* [Work request] In this exercise, set down every entry that follows exactly as it appears.

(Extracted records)
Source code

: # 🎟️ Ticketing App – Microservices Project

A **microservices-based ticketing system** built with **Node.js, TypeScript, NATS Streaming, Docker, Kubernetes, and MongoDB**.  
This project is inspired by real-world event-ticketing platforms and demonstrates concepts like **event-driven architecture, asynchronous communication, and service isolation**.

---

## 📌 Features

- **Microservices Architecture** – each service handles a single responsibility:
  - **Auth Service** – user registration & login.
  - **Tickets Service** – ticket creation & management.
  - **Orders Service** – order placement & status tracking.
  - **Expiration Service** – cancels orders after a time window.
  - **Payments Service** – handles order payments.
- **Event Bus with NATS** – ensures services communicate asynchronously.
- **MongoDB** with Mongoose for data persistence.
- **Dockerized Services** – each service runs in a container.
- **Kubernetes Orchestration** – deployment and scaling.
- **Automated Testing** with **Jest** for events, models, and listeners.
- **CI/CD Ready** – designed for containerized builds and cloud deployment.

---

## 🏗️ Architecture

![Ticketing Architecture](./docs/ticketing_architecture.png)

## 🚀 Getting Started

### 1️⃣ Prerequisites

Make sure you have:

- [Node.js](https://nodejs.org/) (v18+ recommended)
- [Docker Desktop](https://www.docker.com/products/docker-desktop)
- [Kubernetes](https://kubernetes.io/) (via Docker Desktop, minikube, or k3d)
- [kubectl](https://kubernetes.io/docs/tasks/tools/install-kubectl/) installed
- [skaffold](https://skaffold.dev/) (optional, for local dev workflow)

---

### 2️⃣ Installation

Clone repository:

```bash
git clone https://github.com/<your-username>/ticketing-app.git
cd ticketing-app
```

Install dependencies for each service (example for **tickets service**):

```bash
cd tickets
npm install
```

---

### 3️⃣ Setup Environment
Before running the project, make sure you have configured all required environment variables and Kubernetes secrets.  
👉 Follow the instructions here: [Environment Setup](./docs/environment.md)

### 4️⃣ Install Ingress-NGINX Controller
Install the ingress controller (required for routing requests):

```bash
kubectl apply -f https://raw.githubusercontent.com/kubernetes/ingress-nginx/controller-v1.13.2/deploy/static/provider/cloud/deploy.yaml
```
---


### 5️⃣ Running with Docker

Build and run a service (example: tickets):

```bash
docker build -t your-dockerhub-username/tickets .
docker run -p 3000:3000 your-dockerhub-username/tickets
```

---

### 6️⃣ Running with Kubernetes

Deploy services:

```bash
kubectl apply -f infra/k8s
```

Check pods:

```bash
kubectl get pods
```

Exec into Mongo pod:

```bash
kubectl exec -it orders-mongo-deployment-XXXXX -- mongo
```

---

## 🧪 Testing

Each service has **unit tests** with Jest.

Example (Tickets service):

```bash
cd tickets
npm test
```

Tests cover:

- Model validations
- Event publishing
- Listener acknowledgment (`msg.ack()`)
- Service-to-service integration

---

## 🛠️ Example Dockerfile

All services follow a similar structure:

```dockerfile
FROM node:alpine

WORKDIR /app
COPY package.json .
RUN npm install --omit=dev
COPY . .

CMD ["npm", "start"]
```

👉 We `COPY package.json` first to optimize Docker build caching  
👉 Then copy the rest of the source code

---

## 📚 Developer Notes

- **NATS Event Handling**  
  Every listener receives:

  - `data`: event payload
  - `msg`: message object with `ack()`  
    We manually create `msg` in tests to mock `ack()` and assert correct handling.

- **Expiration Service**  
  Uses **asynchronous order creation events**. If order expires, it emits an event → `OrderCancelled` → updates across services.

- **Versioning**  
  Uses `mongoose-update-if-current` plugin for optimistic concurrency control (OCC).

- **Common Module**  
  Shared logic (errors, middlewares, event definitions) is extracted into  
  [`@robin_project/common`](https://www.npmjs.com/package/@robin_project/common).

* [Written response]
Source code

: # 🎟️ Ticketing App – Microservices Project

A **microservices-based ticketing system** built with **Node.js, TypeScript, NATS Streaming, Docker, Kubernetes, and MongoDB**.  
This project is inspired by real-world event-ticketing platforms and demonstrates concepts like **event-driven architecture, asynchronous communication, and service isolation**.

---

## 📌 Features

- **Microservices Architecture** – each service handles a single responsibility:
  - **Auth Service** – user registration & login.
  - **Tickets Service** – ticket creation & management.
  - **Orders Service** – order placement & status tracking.
  - **Expiration Service** – cancels orders after a time window.
  - **Payments Service** – handles order payments.
- **Event Bus with NATS** – ensures services communicate asynchronously.
- **MongoDB** with Mongoose for data persistence.
- **Dockerized Services** – each service runs in a container.
- **Kubernetes Orchestration** – deployment and scaling.
- **Automated Testing** with **Jest** for events, models, and listeners.
- **CI/CD Ready** – designed for containerized builds and cloud deployment.

---

## 🏗️ Architecture

![Ticketing Architecture](./docs/ticketing_architecture.png)

## 🚀 Getting Started

### 1️⃣ Prerequisites

Make sure you have:

- [Node.js](https://nodejs.org/) (v18+ recommended)
- [Docker Desktop](https://www.docker.com/products/docker-desktop)
- [Kubernetes](https://kubernetes.io/) (via Docker Desktop, minikube, or k3d)
- [kubectl](https://kubernetes.io/docs/tasks/tools/install-kubectl/) installed
- [skaffold](https://skaffold.dev/) (optional, for local dev workflow)

---

### 2️⃣ Installation

Clone repository:

```bash
git clone https://github.com/<your-username>/ticketing-app.git
cd ticketing-app
```

Install dependencies for each service (example for **tickets service**):

```bash
cd tickets
npm install
```

---

### 3️⃣ Setup Environment
Before running the project, make sure you have configured all required environment variables and Kubernetes secrets.  
👉 Follow the instructions here: [Environment Setup](./docs/environment.md)

### 4️⃣ Install Ingress-NGINX Controller
Install the ingress controller (required for routing requests):

```bash
kubectl apply -f https://raw.githubusercontent.com/kubernetes/ingress-nginx/controller-v1.13.2/deploy/static/provider/cloud/deploy.yaml
```
---


### 5️⃣ Running with Docker

Build and run a service (example: tickets):

```bash
docker build -t your-dockerhub-username/tickets .
docker run -p 3000:3000 your-dockerhub-username/tickets
```

---

### 6️⃣ Running with Kubernetes

Deploy services:

```bash
kubectl apply -f infra/k8s
```

Check pods:

```bash
kubectl get pods
```

Exec into Mongo pod:

```bash
kubectl exec -it orders-mongo-deployment-XXXXX -- mongo
```

---

## 🧪 Testing

Each service has **unit tests** with Jest.

Example (Tickets service):

```bash
cd tickets
npm test
```

Tests cover:

- Model validations
- Event publishing
- Listener acknowledgment (`msg.ack()`)
- Service-to-service integration

---

## 🛠️ Example Dockerfile

All services follow a similar structure:

```dockerfile
FROM node:alpine

WORKDIR /app
COPY package.json .
RUN npm install --omit=dev
COPY . .

CMD ["npm", "start"]
```

👉 We `COPY package.json` first to optimize Docker build caching  
👉 Then copy the rest of the source code

---

## 📚 Developer Notes

- **NATS Event Handling**  
  Every listener receives:

  - `data`: event payload
  - `msg`: message object with `ack()`  
    We manually create `msg` in tests to mock `ack()` and assert correct handling.

- **Expiration Service**  
  Uses **asynchronous order creation events**. If order expires, it emits an event → `OrderCancelled` → updates across services.

- **Versioning**  
  Uses `mongoose-update-if-current` plugin for optimistic concurrency control (OCC).

- **Common Module**  
  Shared logic (errors, middlewares, event definitions) is extracted into  
  [`@robin_project/common`](https://www.npmjs.com/package/@robin_project/common).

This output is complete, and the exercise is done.